__TASK ITEM__
Write out every record below exactly as given. Leave the pictures out.

__Saved entries__
*** Block opens ***
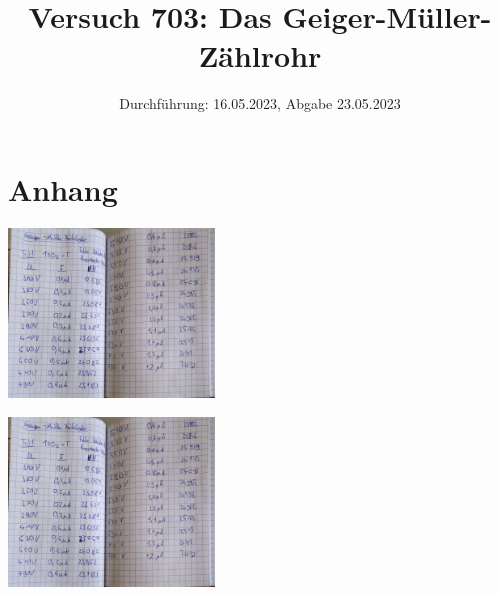 

\title{Versuch 703: Das Geiger-Müller-Zählrohr}
\date{Durchführung: 16.05.2023, Abgabe 23.05.2023}


\maketitle
\thispagestyle{empty} 
\tableofcontents
\newpage
\setcounter{page}{1}






\printbibliography
\newpage

\section*{Anhang}

\begin{minipage}[t]{0.4\textwidth}
   \includegraphics[height=4.5cm, page=1]{Abbildungen/v703_messdaten.pdf}
\end{minipage}
\begin{minipage}[t]{0.4\textwidth}
   \includegraphics[height=4.5cm, keepaspectratio, page=2]{Abbildungen/v703_messdaten.pdf}
\end{minipage}

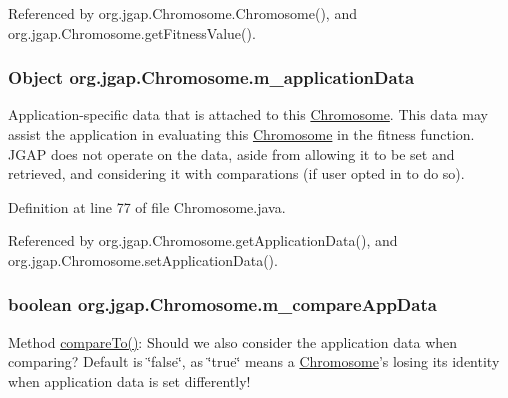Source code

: Referenced by org.\-jgap.\-Chromosome.\-Chromosome(), and org.\-jgap.\-Chromosome.\-get\-Fitness\-Value().

\hypertarget{classorg_1_1jgap_1_1_chromosome_af2b4e1abcdf5995b45fb7d5cf93a559c}{
\subsubsection[{m\-\_\-application\-Data}]{\setlength{\rightskip}{0pt plus 5cm}Object org.\-jgap.\-Chromosome.\-m\-\_\-application\-Data\hspace{0.3cm}{\ttfamily [private]}}}\label{classorg_1_1jgap_1_1_chromosome_af2b4e1abcdf5995b45fb7d5cf93a559c}
Application-\/specific data that is attached to this \hyperlink{classorg_1_1jgap_1_1_chromosome}{Chromosome}. This data may assist the application in evaluating this \hyperlink{classorg_1_1jgap_1_1_chromosome}{Chromosome} in the fitness function. J\-G\-A\-P does not operate on the data, aside from allowing it to be set and retrieved, and considering it with comparations (if user opted in to do so). 

Definition at line 77 of file Chromosome.\-java.



Referenced by org.\-jgap.\-Chromosome.\-get\-Application\-Data(), and org.\-jgap.\-Chromosome.\-set\-Application\-Data().

\hypertarget{classorg_1_1jgap_1_1_chromosome_a7c696f550a4f4458ed4115833abf02fb}{
\subsubsection[{m\-\_\-compare\-App\-Data}]{\setlength{\rightskip}{0pt plus 5cm}boolean org.\-jgap.\-Chromosome.\-m\-\_\-compare\-App\-Data\hspace{0.3cm}{\ttfamily [private]}}}\label{classorg_1_1jgap_1_1_chromosome_a7c696f550a4f4458ed4115833abf02fb}
Method \hyperlink{classorg_1_1jgap_1_1_chromosome_a2be0507944e2ca98bef8372402b33e13}{compare\-To()}\-: Should we also consider the application data when comparing? Default is \char`\"{}false\char`\"{}, as \char`\"{}true\char`\"{} means a \hyperlink{classorg_1_1jgap_1_1_chromosome}{Chromosome}'s losing its identity when application data is set differently!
*** Block closes ***
__TASK OUTPUT__
\title{Versuch 703: Das Geiger-Müller-Zählrohr}
\date{Durchführung: 16.05.2023, Abgabe 23.05.2023}


\maketitle
\thispagestyle{empty} 
\tableofcontents
\newpage
\setcounter{page}{1}






\printbibliography
\newpage

\section*{Anhang}

\begin{minipage}[t]{0.4\textwidth}
   \includegraphics[height=4.5cm, page=1]{Abbildungen/v703_messdaten.pdf}
\end{minipage}
\begin{minipage}[t]{0.4\textwidth}
   \includegraphics[height=4.5cm, keepaspectratio, page=2]{Abbildungen/v703_messdaten.pdf}
\end{minipage}

Source code

: Referenced by org.\-jgap.\-Chromosome.\-Chromosome(), and org.\-jgap.\-Chromosome.\-get\-Fitness\-Value().

\hypertarget{classorg_1_1jgap_1_1_chromosome_af2b4e1abcdf5995b45fb7d5cf93a559c}{
\subsubsection[{m\-\_\-application\-Data}]{\setlength{\rightskip}{0pt plus 5cm}Object org.\-jgap.\-Chromosome.\-m\-\_\-application\-Data\hspace{0.3cm}{\ttfamily [private]}}}\label{classorg_1_1jgap_1_1_chromosome_af2b4e1abcdf5995b45fb7d5cf93a559c}
Application-\/specific data that is attached to this \hyperlink{classorg_1_1jgap_1_1_chromosome}{Chromosome}. This data may assist the application in evaluating this \hyperlink{classorg_1_1jgap_1_1_chromosome}{Chromosome} in the fitness function. J\-G\-A\-P does not operate on the data, aside from allowing it to be set and retrieved, and considering it with comparations (if user opted in to do so). 

Definition at line 77 of file Chromosome.\-java.



Referenced by org.\-jgap.\-Chromosome.\-get\-Application\-Data(), and org.\-jgap.\-Chromosome.\-set\-Application\-Data().

\hypertarget{classorg_1_1jgap_1_1_chromosome_a7c696f550a4f4458ed4115833abf02fb}{
\subsubsection[{m\-\_\-compare\-App\-Data}]{\setlength{\rightskip}{0pt plus 5cm}boolean org.\-jgap.\-Chromosome.\-m\-\_\-compare\-App\-Data\hspace{0.3cm}{\ttfamily [private]}}}\label{classorg_1_1jgap_1_1_chromosome_a7c696f550a4f4458ed4115833abf02fb}
Method \hyperlink{classorg_1_1jgap_1_1_chromosome_a2be0507944e2ca98bef8372402b33e13}{compare\-To()}\-: Should we also consider the application data when comparing? Default is \char`\"{}false\char`\"{}, as \char`\"{}true\char`\"{} means a \hyperlink{classorg_1_1jgap_1_1_chromosome}{Chromosome}'s losing its identity when application data is set differently!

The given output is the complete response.